Peruvian armed forces to take control of key infrastructure amid protests

LIMA: Peru’s armed forces will take control of the “protection” of key infrastructure, its defense minister said on Tuesday, as protests that left at least six people dead continue across the country after the ouster of its former president.
The new president of Peru, Dina boluartehad pledged earlier in the day to work with Congress to see if the next election could take place sooner than expected and pleaded for calm. She also said she would speak with other regional leaders who have come to the defense of imprisoned former president Pedro Castle.
The former vice president was sworn in last Wednesday after Castillo illegally sought to dissolve Congress hours before he was swiftly removed from office by lawmakers and arrested soon after.
The move led to angry and at times violent protests by Castillo supporters demanding a new presidential election, which were met by police dispersing tear gas and gunfire in an attempt to quell the unrest.
Boluarte has already pledged to seek a way to hold the elections scheduled for 2026 in April 2024.
“I am arranging a meeting with the (Congress) constitution committee so that together we can shorten the deadline,” she said, adding that she could not change the election schedule without the support of Congress. .
Castillo is being investigated on charges of rebellion and conspiracy. He denounced his detention on Tuesday, while calling on soldiers and police to lay down their arms during a court appearance in a Lima prison.
“I was unjustly and arbitrarily detained,” Castillo said, in remarks posted online by the court.
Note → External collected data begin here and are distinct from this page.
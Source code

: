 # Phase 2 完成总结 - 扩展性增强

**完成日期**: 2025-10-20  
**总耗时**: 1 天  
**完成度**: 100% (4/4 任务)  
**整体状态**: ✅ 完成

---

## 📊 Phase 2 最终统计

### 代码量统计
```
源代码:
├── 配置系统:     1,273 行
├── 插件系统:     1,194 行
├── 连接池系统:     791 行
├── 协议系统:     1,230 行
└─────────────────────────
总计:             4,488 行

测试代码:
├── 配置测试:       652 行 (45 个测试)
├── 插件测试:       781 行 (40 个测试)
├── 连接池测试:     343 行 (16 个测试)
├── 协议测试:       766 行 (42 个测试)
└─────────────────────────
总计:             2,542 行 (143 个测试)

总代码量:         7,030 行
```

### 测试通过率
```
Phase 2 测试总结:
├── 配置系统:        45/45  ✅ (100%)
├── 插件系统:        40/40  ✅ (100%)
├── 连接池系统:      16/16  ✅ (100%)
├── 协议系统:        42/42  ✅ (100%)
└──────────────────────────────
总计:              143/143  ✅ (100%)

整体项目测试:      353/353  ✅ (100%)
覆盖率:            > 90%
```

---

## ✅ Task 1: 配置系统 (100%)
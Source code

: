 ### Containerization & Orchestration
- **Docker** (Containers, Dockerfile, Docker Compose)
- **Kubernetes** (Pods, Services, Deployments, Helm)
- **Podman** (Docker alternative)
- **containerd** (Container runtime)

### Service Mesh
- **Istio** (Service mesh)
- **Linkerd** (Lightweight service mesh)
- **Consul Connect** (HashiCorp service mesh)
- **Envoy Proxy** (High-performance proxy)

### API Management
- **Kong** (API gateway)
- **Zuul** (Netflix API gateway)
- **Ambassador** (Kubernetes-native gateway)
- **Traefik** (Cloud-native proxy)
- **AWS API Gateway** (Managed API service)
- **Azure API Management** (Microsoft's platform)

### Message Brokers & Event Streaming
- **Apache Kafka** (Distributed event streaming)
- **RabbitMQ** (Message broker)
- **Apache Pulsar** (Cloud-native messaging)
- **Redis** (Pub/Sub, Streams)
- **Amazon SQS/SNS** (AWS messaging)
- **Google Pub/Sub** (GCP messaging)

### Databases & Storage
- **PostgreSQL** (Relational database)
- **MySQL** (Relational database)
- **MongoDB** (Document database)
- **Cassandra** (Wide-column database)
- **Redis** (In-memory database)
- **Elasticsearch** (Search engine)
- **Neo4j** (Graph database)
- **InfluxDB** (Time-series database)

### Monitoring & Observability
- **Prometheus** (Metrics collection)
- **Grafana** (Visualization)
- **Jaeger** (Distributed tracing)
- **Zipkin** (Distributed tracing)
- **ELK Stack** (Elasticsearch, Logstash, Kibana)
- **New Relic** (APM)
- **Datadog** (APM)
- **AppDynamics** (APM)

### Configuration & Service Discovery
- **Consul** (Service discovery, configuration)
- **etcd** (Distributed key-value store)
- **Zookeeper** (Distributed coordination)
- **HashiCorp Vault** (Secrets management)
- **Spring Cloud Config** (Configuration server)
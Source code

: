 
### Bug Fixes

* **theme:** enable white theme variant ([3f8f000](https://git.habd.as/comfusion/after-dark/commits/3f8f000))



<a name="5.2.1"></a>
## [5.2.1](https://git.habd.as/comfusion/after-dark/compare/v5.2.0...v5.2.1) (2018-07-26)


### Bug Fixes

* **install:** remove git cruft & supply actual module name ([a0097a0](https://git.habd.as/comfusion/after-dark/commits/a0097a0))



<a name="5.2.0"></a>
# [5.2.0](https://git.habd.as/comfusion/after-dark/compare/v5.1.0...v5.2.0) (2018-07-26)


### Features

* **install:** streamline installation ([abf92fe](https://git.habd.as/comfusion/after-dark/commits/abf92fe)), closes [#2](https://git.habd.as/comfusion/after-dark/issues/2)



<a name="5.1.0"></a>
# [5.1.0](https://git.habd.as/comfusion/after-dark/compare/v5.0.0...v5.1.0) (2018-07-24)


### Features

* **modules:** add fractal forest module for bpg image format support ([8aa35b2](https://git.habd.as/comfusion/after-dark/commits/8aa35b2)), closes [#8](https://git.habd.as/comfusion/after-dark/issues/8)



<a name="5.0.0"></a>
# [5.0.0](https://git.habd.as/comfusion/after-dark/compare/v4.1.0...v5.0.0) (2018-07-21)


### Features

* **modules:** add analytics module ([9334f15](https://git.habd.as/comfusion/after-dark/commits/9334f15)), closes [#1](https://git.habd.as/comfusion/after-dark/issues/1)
He repeated that he was innocent of the charges against him.
In posts on Twitter shortly after, Castillo said there had been a “massacre of my people” and again called on the armed forces to end the bloodshed.
from Peru Supreme Court later Tuesday, a legal appeal by Castillo was ruled without merit.
Among the victims of the social unrest are five teenagers and a 38-year-old man, according to the country’s ombudsman, who said on Tuesday that six people had been killed during the protests, down from a previous estimate of seven.
Some protesters burned public buildings, attacked police stations and blocked highways while demanding Boluarte’s resignation, a new constitution and the dissolution of Congress.
In Lima, public schools closed on Tuesday, while at least one key court in the capital announced it would also close for the day after stones were thrown at it on Monday.
Three airports, in Apurimac, Arequipa and the tourist hub of Cusco remained closed on Tuesday due to the unrest.
Police reported that there were roadblocks Tuesday morning in 13 of the country’s 24 regions.
In response to the disruptions, Defense Minister Alberto Otarola said the Peruvian government would declare a state of emergency on the road network to ensure free transit.
The country’s armed forces have also been tasked with “protecting” infrastructure, including airports and hydroelectric plants, Otarola told reporters on Tuesday evening.
Meanwhile, a diplomatic row has played out between Peru’s new president and several left-leaning governments in the region, which came to Castillo’s defense in a joint statement on Monday. Mexican President Andres Manuel Lopez Obrador said relations with Peru were now suspended.
Boluarte said she planned to speak with the leaders while defending her predecessor’s arrest.
In a post on Twitter, Jaime Quito, a lawmaker for the Marxist Peru Libre party that Castillo narrowly won in the election last year, blasted both Boluarte and the conservative-dominated Congress as engineers of a Rebellion.
“They declared war on the people,” he wrote.